Exercise aim
If a line below contains the string "религиозные", return that line.
=== Begin Enclosure ===
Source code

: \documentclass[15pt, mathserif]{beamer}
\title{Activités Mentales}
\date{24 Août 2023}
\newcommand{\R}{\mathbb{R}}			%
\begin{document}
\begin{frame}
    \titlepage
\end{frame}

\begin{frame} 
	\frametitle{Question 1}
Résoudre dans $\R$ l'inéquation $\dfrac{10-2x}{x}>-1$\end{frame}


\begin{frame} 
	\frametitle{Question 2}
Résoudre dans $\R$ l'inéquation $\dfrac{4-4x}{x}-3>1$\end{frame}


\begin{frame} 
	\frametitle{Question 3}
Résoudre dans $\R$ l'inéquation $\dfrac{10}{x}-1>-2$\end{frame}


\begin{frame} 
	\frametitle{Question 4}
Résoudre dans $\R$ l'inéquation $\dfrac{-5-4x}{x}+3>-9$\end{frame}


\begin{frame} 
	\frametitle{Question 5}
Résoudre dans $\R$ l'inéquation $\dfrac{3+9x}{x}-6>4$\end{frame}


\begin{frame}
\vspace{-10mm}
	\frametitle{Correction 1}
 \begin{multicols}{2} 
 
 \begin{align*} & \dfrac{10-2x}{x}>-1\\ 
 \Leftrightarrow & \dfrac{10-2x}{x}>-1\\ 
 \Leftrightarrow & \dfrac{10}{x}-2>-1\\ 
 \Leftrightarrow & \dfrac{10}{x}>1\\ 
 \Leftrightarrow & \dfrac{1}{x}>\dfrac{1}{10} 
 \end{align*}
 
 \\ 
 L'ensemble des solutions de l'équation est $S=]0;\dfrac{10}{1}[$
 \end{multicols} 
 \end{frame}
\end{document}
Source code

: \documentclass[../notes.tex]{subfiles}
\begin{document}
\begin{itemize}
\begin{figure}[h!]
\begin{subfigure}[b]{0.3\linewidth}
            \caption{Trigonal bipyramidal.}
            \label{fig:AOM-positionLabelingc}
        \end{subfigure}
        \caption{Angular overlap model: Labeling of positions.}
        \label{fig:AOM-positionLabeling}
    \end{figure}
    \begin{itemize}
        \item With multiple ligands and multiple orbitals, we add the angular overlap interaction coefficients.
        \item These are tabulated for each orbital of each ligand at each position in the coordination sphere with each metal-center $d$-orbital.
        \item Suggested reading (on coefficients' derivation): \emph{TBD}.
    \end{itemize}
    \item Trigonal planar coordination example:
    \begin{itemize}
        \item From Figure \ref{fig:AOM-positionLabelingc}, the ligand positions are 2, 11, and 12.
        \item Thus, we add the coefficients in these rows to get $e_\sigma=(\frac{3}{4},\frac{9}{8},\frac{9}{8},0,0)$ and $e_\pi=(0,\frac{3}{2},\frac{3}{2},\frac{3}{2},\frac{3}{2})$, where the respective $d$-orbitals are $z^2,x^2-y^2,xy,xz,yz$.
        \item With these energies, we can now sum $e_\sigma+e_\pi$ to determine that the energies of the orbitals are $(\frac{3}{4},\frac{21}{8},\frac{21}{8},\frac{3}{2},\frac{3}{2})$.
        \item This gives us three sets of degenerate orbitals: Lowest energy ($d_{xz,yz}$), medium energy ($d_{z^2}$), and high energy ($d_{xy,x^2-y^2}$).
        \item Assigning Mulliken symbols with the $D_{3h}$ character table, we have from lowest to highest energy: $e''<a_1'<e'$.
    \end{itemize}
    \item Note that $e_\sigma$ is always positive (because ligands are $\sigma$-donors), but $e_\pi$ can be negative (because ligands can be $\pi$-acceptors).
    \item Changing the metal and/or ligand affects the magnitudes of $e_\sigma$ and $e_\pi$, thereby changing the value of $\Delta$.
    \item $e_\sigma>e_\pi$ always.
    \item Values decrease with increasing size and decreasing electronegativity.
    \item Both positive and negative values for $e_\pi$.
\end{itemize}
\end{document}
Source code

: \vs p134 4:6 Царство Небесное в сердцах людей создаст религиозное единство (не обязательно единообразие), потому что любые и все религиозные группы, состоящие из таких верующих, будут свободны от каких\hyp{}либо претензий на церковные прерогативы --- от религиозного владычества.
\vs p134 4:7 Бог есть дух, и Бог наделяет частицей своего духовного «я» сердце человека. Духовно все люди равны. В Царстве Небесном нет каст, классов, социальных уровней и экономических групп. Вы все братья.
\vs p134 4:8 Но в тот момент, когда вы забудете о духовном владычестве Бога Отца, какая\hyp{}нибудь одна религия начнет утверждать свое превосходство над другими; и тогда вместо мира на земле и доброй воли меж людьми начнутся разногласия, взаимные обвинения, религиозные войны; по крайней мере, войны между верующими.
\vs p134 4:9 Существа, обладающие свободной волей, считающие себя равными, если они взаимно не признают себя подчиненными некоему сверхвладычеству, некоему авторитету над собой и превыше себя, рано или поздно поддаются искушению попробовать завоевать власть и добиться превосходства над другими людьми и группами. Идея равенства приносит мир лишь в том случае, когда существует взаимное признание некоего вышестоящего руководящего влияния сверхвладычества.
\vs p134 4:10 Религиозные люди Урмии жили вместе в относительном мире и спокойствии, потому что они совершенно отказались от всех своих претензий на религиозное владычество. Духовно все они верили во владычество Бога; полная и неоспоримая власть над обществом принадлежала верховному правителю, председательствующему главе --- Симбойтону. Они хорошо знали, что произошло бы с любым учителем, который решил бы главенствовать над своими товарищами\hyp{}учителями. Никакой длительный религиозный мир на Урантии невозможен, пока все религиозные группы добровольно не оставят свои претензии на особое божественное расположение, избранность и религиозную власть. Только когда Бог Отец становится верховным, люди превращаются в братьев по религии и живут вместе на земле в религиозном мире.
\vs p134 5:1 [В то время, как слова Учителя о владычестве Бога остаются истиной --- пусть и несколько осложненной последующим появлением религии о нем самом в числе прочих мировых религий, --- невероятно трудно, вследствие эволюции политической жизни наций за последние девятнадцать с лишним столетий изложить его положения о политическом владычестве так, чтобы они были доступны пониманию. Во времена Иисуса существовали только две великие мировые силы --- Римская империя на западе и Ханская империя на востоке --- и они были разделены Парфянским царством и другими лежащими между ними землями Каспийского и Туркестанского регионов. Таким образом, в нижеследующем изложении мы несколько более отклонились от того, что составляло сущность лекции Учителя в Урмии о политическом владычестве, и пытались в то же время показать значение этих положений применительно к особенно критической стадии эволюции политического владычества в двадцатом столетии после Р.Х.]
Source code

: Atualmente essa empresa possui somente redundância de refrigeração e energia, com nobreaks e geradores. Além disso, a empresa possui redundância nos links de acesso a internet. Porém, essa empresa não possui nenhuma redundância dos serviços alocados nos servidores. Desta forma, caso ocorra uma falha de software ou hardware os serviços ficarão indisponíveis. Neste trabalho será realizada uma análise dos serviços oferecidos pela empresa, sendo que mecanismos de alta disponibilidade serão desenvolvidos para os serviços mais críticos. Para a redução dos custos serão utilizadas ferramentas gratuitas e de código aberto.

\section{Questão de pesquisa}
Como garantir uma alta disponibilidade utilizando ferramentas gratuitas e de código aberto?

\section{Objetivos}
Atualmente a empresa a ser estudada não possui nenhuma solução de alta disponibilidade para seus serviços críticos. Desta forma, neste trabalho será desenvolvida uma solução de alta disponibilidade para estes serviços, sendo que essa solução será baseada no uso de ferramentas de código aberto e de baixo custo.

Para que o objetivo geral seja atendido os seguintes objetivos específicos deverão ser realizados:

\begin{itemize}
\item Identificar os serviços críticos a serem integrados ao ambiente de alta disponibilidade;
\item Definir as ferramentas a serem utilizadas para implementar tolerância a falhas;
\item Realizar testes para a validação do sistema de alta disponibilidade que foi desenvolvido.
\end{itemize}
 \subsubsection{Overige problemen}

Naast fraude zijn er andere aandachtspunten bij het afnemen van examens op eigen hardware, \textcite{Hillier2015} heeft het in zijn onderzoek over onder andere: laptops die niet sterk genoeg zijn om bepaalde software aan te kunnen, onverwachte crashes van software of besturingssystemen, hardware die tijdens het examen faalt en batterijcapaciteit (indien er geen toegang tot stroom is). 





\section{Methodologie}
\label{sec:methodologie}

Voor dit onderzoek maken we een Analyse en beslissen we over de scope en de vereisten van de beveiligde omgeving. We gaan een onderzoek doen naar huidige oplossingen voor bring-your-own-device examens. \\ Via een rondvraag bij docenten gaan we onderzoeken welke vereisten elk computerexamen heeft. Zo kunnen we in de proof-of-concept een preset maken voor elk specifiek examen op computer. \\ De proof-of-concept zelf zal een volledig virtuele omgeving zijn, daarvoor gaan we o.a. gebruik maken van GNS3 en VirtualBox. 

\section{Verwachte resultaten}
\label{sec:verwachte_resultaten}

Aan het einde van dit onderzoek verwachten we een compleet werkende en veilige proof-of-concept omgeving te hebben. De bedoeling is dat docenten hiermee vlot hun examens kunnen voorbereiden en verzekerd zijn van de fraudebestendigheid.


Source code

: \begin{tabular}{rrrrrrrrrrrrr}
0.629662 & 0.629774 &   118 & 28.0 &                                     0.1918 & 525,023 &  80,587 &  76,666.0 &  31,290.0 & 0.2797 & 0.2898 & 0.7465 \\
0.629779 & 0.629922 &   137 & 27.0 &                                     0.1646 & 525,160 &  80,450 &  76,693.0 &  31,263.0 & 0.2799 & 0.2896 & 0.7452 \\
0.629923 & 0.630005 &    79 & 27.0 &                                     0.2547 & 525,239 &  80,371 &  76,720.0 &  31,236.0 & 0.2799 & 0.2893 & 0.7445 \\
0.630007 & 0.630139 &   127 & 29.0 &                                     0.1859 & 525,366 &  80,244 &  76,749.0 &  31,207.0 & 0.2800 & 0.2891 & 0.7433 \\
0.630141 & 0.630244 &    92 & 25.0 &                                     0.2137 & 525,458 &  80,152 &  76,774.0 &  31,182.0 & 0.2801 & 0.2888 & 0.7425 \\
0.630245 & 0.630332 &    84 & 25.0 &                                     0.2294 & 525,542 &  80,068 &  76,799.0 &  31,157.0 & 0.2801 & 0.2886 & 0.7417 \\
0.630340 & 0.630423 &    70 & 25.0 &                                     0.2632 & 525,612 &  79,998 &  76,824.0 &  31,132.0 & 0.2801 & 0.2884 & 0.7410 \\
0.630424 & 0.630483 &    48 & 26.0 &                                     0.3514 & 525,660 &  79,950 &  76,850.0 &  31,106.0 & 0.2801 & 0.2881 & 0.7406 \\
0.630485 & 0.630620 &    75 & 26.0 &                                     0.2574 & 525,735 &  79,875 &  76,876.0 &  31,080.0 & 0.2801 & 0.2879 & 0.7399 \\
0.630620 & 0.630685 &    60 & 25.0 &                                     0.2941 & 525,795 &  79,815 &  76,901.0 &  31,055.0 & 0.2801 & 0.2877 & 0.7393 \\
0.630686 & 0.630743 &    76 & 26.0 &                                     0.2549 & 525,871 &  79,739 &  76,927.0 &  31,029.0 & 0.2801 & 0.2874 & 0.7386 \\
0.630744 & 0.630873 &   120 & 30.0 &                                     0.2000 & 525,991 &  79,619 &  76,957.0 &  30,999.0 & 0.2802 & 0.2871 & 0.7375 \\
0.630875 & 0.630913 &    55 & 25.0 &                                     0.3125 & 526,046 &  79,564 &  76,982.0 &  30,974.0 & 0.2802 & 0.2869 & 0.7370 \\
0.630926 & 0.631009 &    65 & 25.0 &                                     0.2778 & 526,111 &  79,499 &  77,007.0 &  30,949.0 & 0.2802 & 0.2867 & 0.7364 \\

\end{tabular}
=== End Enclosure ===
Answer section
: \vs p134 4:6 Царство Небесное в сердцах людей создаст религиозное единство (не обязательно единообразие), потому что любые и все религиозные группы, состоящие из таких верующих, будут свободны от каких\hyp{}либо претензий на церковные прерогативы --- от религиозного владычества.
\vs p134 4:8 Но в тот момент, когда вы забудете о духовном владычестве Бога Отца, какая\hyp{}нибудь одна религия начнет утверждать свое превосходство над другими; и тогда вместо мира на земле и доброй воли меж людьми начнутся разногласия, взаимные обвинения, религиозные войны; по крайней мере, войны между верующими.
\vs p134 4:10 Религиозные люди Урмии жили вместе в относительном мире и спокойствии, потому что они совершенно отказались от всех своих претензий на религиозное владычество. Духовно все они верили во владычество Бога; полная и неоспоримая власть над обществом принадлежала верховному правителю, председательствующему главе --- Симбойтону. Они хорошо знали, что произошло бы с любым учителем, который решил бы главенствовать над своими товарищами\hyp{}учителями. Никакой длительный религиозный мир на Урантии невозможен, пока все религиозные группы добровольно не оставят свои претензии на особое божественное расположение, избранность и религиозную власть. Только когда Бог Отец становится верховным, люди превращаются в братьев по религии и живут вместе на земле в религиозном мире.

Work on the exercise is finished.